KSK Celebrity Super Bowl Pick Bukkake: Troy McClure!
The celebrity Super Bowl pick is a time-honored tradition, one we at KSK are super fucking excited to be a part of. For the next two weeks, stars from the world of entertainment, politics, and more will drop by to make their picks for the big game in Miami! Next up, previously seen movie star Troy McClure!
Hi, I'm Troy McClure! You may remember me from such Super Bowl Halftime Shows as "Down with People, Up with Fish!" and "There Are 100 Michael Jacksons!"
I'm here to talk with you today about the evolution of the Super Bowl Halftime Show and, in accordance with my plea bargain with Miami-Dade prosecutors and the Miami Seaquarium, provide you with my prediction for the game.
The first Super Bowl Halftime Show was held, surprisingly enough, in 1965, years before the first Super Bowl. Initially the term was used by authorities as a code for beating up Vietnam protesters.
Take that, Maynard G. Muskyvote!
As the years wore on and there was an occasion with which to match the show, the Super Bowl Halftime Show flourished. For example, at the interim of Super Bowl XII between Denver and Dallas, there was a 10-minute pause followed by a public service announcement, and then a second 10-minute pause. There wasn't a dry eye in the house.
Jimmy: Mr. McClure, how much time does it take to prepare a Super Bowl Halftime Show?
I'm glad you asked, Billy. I don't really have an answer for you, but your parents will be thrilled that you appeared in this post. I do know it's a painstaking process that involves consulting someone who hasn't listened to popular music in at least 15 years. That, and ignoring the FCC's demands that all women involved be dressed in burka.

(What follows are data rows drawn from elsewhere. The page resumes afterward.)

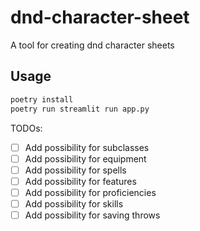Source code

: # dnd-character-sheet

A tool for creating dnd character sheets

## Usage

```bash
poetry install
poetry run streamlit run app.py
```

TODOs:
- [ ] Add possibility for subclasses
- [ ] Add possibility for equipment
- [ ] Add possibility for spells
- [ ] Add possibility for features
- [ ] Add possibility for proficiencies
- [ ] Add possibility for skills
- [ ] Add possibility for saving throws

Now, on to what we all came here for: hardcore nudity the pick! Super Bowl XLI pits the Indianapolis Colts against the Chicago Bears, a fierce battle between two dull, unappealing land-based creatures. I predict thrills, chills and spills. And maybe even krill, if there's a lucky whale hanging around.

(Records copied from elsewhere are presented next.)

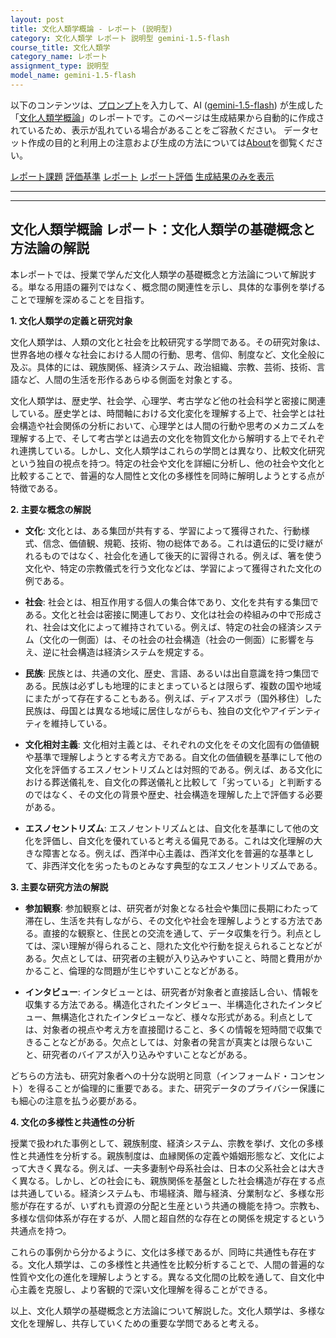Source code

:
 ```yaml
---
layout: post
title: 文化人類学概論 - レポート (説明型)
category: 文化人類学 レポート 説明型 gemini-1.5-flash
course_title: 文化人類学
category_name: レポート
assignment_type: 説明型
model_name: gemini-1.5-flash
---
```


以下のコンテンツは、[プロンプト](http://127.0.0.1:8000/generated/文化人類学/gemini-1.5-flash/prompt_レポート-説明型.md)を入力して、AI ([gemini-1.5-flash](contents/gemini-1.5-flash)) が生成した「[文化人類学概論](/contents/文化人類学/)」のレポートです。このページは生成結果から自動的に作成されているため、表示が乱れている場合があることをご容赦ください。
データセット作成の目的と利用上の注意および生成の方法については[About](/About)を御覧ください。

[レポート課題](../レポート課題-説明型)
[評価基準](../評価基準-説明型)
[レポート](../レポート-説明型)
[レポート評価](../レポート評価-説明型)
[生成結果のみを表示](http://127.0.0.1:8000/generated/文化人類学/gemini-1.5-flash/レポート-説明型.md)
  

***
***
  
## 文化人類学概論 レポート：文化人類学の基礎概念と方法論の解説

本レポートでは、授業で学んだ文化人類学の基礎概念と方法論について解説する。単なる用語の羅列ではなく、概念間の関連性を示し、具体的な事例を挙げることで理解を深めることを目指す。

**1. 文化人類学の定義と研究対象**

文化人類学は、人類の文化と社会を比較研究する学問である。その研究対象は、世界各地の様々な社会における人間の行動、思考、信仰、制度など、文化全般に及ぶ。具体的には、親族関係、経済システム、政治組織、宗教、芸術、技術、言語など、人間の生活を形作るあらゆる側面を対象とする。

文化人類学は、歴史学、社会学、心理学、考古学など他の社会科学と密接に関連している。歴史学とは、時間軸における文化変化を理解する上で、社会学とは社会構造や社会関係の分析において、心理学とは人間の行動や思考のメカニズムを理解する上で、そして考古学とは過去の文化を物質文化から解明する上でそれぞれ連携している。しかし、文化人類学はこれらの学問とは異なり、比較文化研究という独自の視点を持つ。特定の社会や文化を詳細に分析し、他の社会や文化と比較することで、普遍的な人間性と文化の多様性を同時に解明しようとする点が特徴である。


**2. 主要な概念の解説**

* **文化**: 文化とは、ある集団が共有する、学習によって獲得された、行動様式、信念、価値観、規範、技術、物の総体である。これは遺伝的に受け継がれるものではなく、社会化を通して後天的に習得される。例えば、箸を使う文化や、特定の宗教儀式を行う文化などは、学習によって獲得された文化の例である。

* **社会**: 社会とは、相互作用する個人の集合体であり、文化を共有する集団である。文化と社会は密接に関連しており、文化は社会の枠組みの中で形成され、社会は文化によって維持されている。例えば、特定の社会の経済システム（文化の一側面）は、その社会の社会構造（社会の一側面）に影響を与え、逆に社会構造は経済システムを規定する。

* **民族**: 民族とは、共通の文化、歴史、言語、あるいは出自意識を持つ集団である。民族は必ずしも地理的にまとまっているとは限らず、複数の国や地域にまたがって存在することもある。例えば、ディアスポラ（国外移住）した民族は、母国とは異なる地域に居住しながらも、独自の文化やアイデンティティを維持している。

* **文化相対主義**: 文化相対主義とは、それぞれの文化をその文化固有の価値観や基準で理解しようとする考え方である。自文化の価値観を基準にして他の文化を評価するエスノセントリズムとは対照的である。例えば、ある文化における葬送儀礼を、自文化の葬送儀礼と比較して「劣っている」と判断するのではなく、その文化の背景や歴史、社会構造を理解した上で評価する必要がある。

* **エスノセントリズム**: エスノセントリズムとは、自文化を基準にして他の文化を評価し、自文化を優れていると考える偏見である。これは文化理解の大きな障害となる。例えば、西洋中心主義は、西洋文化を普遍的な基準として、非西洋文化を劣ったものとみなす典型的なエスノセントリズムである。


**3. 主要な研究方法の解説**

* **参加観察**: 参加観察とは、研究者が対象となる社会や集団に長期にわたって滞在し、生活を共有しながら、その文化や社会を理解しようとする方法である。直接的な観察と、住民との交流を通して、データ収集を行う。利点としては、深い理解が得られること、隠れた文化や行動を捉えられることなどがある。欠点としては、研究者の主観が入り込みやすいこと、時間と費用がかかること、倫理的な問題が生じやすいことなどがある。

* **インタビュー**: インタビューとは、研究者が対象者と直接話し合い、情報を収集する方法である。構造化されたインタビュー、半構造化されたインタビュー、無構造化されたインタビューなど、様々な形式がある。利点としては、対象者の視点や考え方を直接聞けること、多くの情報を短時間で収集できることなどがある。欠点としては、対象者の発言が真実とは限らないこと、研究者のバイアスが入り込みやすいことなどがある。

どちらの方法も、研究対象者への十分な説明と同意（インフォームド・コンセント）を得ることが倫理的に重要である。また、研究データのプライバシー保護にも細心の注意を払う必要がある。


**4. 文化の多様性と共通性の分析**

授業で扱われた事例として、親族制度、経済システム、宗教を挙げ、文化の多様性と共通性を分析する。親族制度は、血縁関係の定義や婚姻形態など、文化によって大きく異なる。例えば、一夫多妻制や母系社会は、日本の父系社会とは大きく異なる。しかし、どの社会にも、親族関係を基盤とした社会構造が存在する点は共通している。経済システムも、市場経済、贈与経済、分業制など、多様な形態が存在するが、いずれも資源の分配と生産という共通の機能を持つ。宗教も、多様な信仰体系が存在するが、人間と超自然的な存在との関係を規定するという共通点を持つ。

これらの事例から分かるように、文化は多様であるが、同時に共通性も存在する。文化人類学は、この多様性と共通性を比較分析することで、人間の普遍的な性質や文化の進化を理解しようとする。異なる文化間の比較を通して、自文化中心主義を克服し、より客観的で深い文化理解を得ることができる。


以上、文化人類学の基礎概念と方法論について解説した。文化人類学は、多様な文化を理解し、共存していくための重要な学問であると考える。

Jimmy: Mr. McClure, I think they mean they want a score.
I'm going say the Bears in straight sets, 6-2, 6-1, 6-3.
Jimmy: They aren't playing tennis, Mr. McClure.
They sure aren't, Billy, they sure aren't.
Thanks, Troy. And we'd certainly be remiss if we didn't show the halftime show we'd all really like to see.
14 comments:
"Gay? I wish!"
It's the part I was born to play, baby!
You might remember him from such public service videos as "Designated Drivers, the Lifesaving Nerds" and "Phony Tornado Alarms Reduce Readiness."
####, it's just the same five columns over and over again! Nobody wants to read another 10,000 words on star####ing in Boston, you #### ##### ###!
And furthe... um... wait. Is this Bill Simmons' page? Shit, I think I have the wrong number. Sorry guys.
Well done, Ape. That clip is a close second to this one among my favorite works of troy mcclure.
I'm with you, Awful Chief.
Of course, I once had a fantasy team known as the Bovine University Longhorns.
Indian: Bears 96, Coltss 14.
Pilgrim: It's not gonna be that close!
Indian: That's the halftime score, my friend.
Don't kid yourself, Jimmy. If a cow ever got the chance, he'd eat you and everyone you care about!
"Lead Paint...Tasty but Deadly."
I totally read that entire post with Phil's voice.
At this point, you're probably saying to yourself, "Troy, I know everything there is to know about the Super Bowl!"
Well, you've got some nerve, mister.
Gladys, the Groovy Mule.
You probably recognize me from such motivational films as "Loose Weight by Smoking" and "Get Some Confidence, Stupid"
Ha, ha, ha, that's so funny! Ha, ha, ha, I can't remember the last time I heard a funnier anecdote! Now you tell one.